Almost invariably, the charge is "violation of the laws and customs of war", derived, in turn, from international conventions signed at the Hague in 1899 and 1907.

That these trials have little or no basis in law is clear from the wording of the treaties which are said to have been violated.

Let us take a typical example, the Hague Declaration (IV, 3) of 1899 on the Use of Expanding Bullets, dated July 29, 1899.

The Convention states,

"The Contracting Parties agree to abstain from the use of bullets which expand or flatten easily in the human body, such as bullets with a hard envelope which does not entirely cover the core, or is pierced with incisions.

"The present Declaration is only binding for the Contracting Powers in the case of a war between two or more of them.

"It shall cease to be binding from the time when, in a war between the contracting Powers, one of the belligerants is joined by a non-contracting Power".

The United States never ratified this convention, which, thus, never became "international law" in any war involving the United States. This was because American troops were busy using expanding bullets against Philipinos whom they had just "liberated" from the Spanish. American refusal to ratify this convention meant, not only that the United States was free to continue using expanding (or dum-dum) bullets legally in all wars, but from the moment the United States entered any conflict, all other belligerants were free to use them as well.[1]

This is called an "all-participation clause".

There are fourteen Hague Conventions, almost all of which contain similar clauses, and for this reason have had little or no application since 1907.

The Fifth Hague Convention Respecting the Rights and Duties of Neutral Powers and Persons in Case of War on Land of 18 October 1907, for example, states:

Art. 20: "The provisions of the present Convention do not apply except between Contracting Powers, and then only if all the belligerants are parties to the Convention".

This Convention was never ratified by Great Britain, and never applied after August 4, 1914.

Art. 1: "The territory of neutral Powers is inviolable".

Nevertheless, the British and Americans never tired of quoting this clause against the German and Japanese despite their own violation of the neutrality of Iceland, Greenland, Persia, Irak, Portuguese Timor, and the planned violation of Scandinavian neutrality.

The Third Hague Convention Respecting the Opening of Hostilities states, article 1, states:

"The contracting powers recognize that hostilities between themselves must not commence without previous and explicit warning, in the form either of a reasoned declaration of war or an ultimatum with conditional declaration of war".

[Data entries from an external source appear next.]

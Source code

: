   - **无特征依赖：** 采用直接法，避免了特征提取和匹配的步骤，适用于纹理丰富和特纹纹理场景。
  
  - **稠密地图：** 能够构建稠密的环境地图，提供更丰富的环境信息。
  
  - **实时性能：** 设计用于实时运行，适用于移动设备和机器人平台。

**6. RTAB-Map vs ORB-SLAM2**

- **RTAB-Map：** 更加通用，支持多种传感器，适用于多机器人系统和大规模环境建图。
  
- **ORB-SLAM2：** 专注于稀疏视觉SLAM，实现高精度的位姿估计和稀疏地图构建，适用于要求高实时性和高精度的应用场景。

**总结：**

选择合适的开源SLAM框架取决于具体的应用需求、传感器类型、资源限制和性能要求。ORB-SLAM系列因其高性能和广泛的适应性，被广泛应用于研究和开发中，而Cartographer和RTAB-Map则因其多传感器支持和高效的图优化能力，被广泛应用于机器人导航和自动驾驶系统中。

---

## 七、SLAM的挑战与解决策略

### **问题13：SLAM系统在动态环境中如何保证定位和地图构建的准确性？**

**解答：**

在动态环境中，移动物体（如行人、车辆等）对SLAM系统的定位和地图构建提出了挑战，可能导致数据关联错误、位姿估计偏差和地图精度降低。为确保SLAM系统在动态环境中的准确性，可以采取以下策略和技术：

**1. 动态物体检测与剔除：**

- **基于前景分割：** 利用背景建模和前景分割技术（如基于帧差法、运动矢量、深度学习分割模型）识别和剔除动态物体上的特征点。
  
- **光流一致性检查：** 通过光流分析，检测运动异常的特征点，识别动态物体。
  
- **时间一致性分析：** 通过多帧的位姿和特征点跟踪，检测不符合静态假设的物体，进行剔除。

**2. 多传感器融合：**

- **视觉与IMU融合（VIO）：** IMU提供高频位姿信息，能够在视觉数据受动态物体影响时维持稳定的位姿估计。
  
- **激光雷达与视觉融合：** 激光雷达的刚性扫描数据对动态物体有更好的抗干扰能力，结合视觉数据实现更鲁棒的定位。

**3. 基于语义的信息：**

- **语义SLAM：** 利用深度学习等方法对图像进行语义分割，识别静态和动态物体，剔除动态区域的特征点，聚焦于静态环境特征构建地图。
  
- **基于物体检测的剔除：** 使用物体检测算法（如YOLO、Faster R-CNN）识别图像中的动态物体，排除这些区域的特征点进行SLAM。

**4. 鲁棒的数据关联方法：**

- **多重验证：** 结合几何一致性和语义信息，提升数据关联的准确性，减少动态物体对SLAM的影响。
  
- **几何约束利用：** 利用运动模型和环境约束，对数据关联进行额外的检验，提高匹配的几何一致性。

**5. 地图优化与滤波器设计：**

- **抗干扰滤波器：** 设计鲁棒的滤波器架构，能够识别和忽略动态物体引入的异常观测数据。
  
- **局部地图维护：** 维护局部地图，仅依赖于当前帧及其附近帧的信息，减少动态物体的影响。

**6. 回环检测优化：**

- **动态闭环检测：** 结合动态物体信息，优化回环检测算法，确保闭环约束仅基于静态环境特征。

The problem here is that the "warning" may be as little as one minute, and no verbal formula is required. Poland received two ultimatums and was the first to mobilize. America received a formal declaration 25 minutes late, of which it had actual knowledge 10 days beforehand.

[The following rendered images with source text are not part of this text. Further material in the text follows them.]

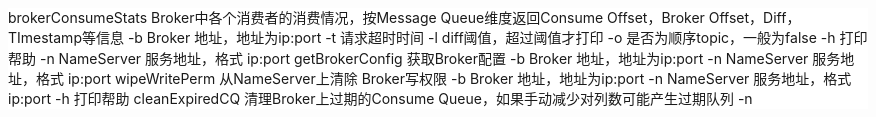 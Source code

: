  </tr>
 <tr height=57 style='height:43.0pt'>
  <td rowspan=6 height=256 class=xl69 width=191 style='border-bottom:1.0pt;
  height:192.0pt;border-top:none;width:143pt'>brokerConsumeStats</td>
  <td rowspan=6 class=xl72 width=87 style='border-bottom:1.0pt;
  border-top:none;width:65pt'>Broker中各个消费者的消费情况，按Message Queue维度返回Consume
  Offset，Broker Offset，Diff，TImestamp等信息</td>
  <td class=xl67 width=87 style='width:65pt'>-b</td>
  <td class=xl68 width=87 style='width:65pt'>Broker 地址，地址为ip:port</td>
 </tr>
 <tr height=23 style='height:17.0pt'>
  <td height=23 class=xl67 width=87 style='height:17.0pt;width:65pt'>-t</td>
  <td class=xl68 width=87 style='width:65pt'>请求超时时间</td>
 </tr>
 <tr height=39 style='height:29.0pt'>
  <td height=39 class=xl67 width=87 style='height:29.0pt;width:65pt'>-l</td>
  <td class=xl68 width=87 style='width:65pt'>diff阈值，超过阈值才打印</td>
 </tr>
 <tr height=57 style='height:43.0pt'>
  <td height=57 class=xl67 width=87 style='height:43.0pt;width:65pt'>-o</td>
  <td class=xl68 width=87 style='width:65pt'>是否为顺序topic，一般为false</td>
 </tr>
 <tr height=23 style='height:17.0pt'>
  <td height=23 class=xl67 width=87 style='height:17.0pt;width:65pt'>-h</td>
  <td class=xl68 width=87 style='width:65pt'>打印帮助</td>
 </tr>
 <tr height=57 style='height:43.0pt'>
  <td height=57 class=xl67 width=87 style='height:43.0pt;width:65pt'>-n</td>
  <td class=xl68 width=87 style='width:65pt'>NameServer 服务地址，格式 ip:port</td>
 </tr>
 <tr height=57 style='height:43.0pt'>
  <td rowspan=2 height=114 class=xl69 width=191 style='border-bottom:1.0pt;
  height:86.0pt;border-top:none;width:143pt'>getBrokerConfig</td>
  <td rowspan=2 class=xl72 width=87 style='border-bottom:1.0pt
  border-top:none;width:65pt'>获取Broker配置</td>
  <td class=xl67 width=87 style='width:65pt'>-b</td>
  <td class=xl68 width=87 style='width:65pt'>Broker 地址，地址为ip:port</td>
 </tr>
 <tr height=57 style='height:43.0pt'>
  <td height=57 class=xl67 width=87 style='height:43.0pt;width:65pt'>-n</td>
  <td class=xl68 width=87 style='width:65pt'>NameServer 服务地址，格式 ip:port</td>
 </tr>
 <tr height=57 style='height:43.0pt'>
  <td rowspan=3 height=137 class=xl69 width=191 style='border-bottom:1.0pt;
  height:103.0pt;border-top:none;width:143pt'>wipeWritePerm</td>
  <td rowspan=3 class=xl72 width=87 style='border-bottom:1.0pt
  border-top:none;width:65pt'>从NameServer上清除 Broker写权限</td>
  <td class=xl67 width=87 style='width:65pt'>-b</td>
  <td class=xl68 width=87 style='width:65pt'>Broker 地址，地址为ip:port</td>
 </tr>
 <tr height=57 style='height:43.0pt'>
  <td height=57 class=xl67 width=87 style='height:43.0pt;width:65pt'>-n</td>
  <td class=xl68 width=87 style='width:65pt'>NameServer 服务地址，格式 ip:port</td>
 </tr>
 <tr height=23 style='height:17.0pt'>
  <td height=23 class=xl67 width=87 style='height:17.0pt;width:65pt'>-h</td>
  <td class=xl68 width=87 style='width:65pt'>打印帮助</td>
 </tr>
 <tr height=57 style='height:43.0pt'>
  <td rowspan=4 height=160 class=xl69 width=191 style='border-bottom:1.0pt;
  height:120.0pt;border-top:none;width:143pt'>cleanExpiredCQ</td>
  <td rowspan=4 class=xl72 width=87 style='border-bottom:1.0pt
  border-top:none;width:65pt'>清理Broker上过期的Consume Queue，如果手动减少对列数可能产生过期队列</td>
  <td class=xl67 width=87 style='width:65pt'>-n</td>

However, the basis of nearly all "war crimes trials" has been the Fourth Hague Convention Respecting the Laws and Customs of War on Land. In the words of Telford Taylor, Chief Counsel and Representative of the United States for the Prosecution of War Crimes at Nuremberg:

"An Annex to the Convention," consisting of 56 articles, sets forth various requirements and limitations with respect to the conduct of hostilities, the treatment of prisoners of war, and the exercise of authority over the occupied territory of a hostile state."[2]

This, then, is the Convention which the Germans and Japanese were alleged to have violated in 10,000 trials. What does the Convention say exactly?

Art. 2: "The provisions... of the present Convention do not apply except between contracting Powers, and then only if all the belligerants are parties to the Convention".

This condition has remained unfulfilled since August 1, 1914. Non-signatories during WWII included Italy, Greece, and the national states of Yugoslavia. Communist Russia repudiated all Czarist agreements and never made any pretence of obeying the Hague or Geneva Conventions.

Art. 3: "Belligerants violating the Convention may be made to pay compensation".

This is self-explanatory. No trials were contemplated.


The Annex to the Convention was the real basis for nearly all of these 10,000 trials. This is the Convention which defines "war crimes" and "war criminals"...

Articles 1 and 2 prohibit guerrilla warfare, stating that belligerants must be "commanded by a person responsible for his subordinates... have a fixed distinctive emblem recognizable at a distance... carry arms openly... and conduct their operations in accordance with the laws and customs of war".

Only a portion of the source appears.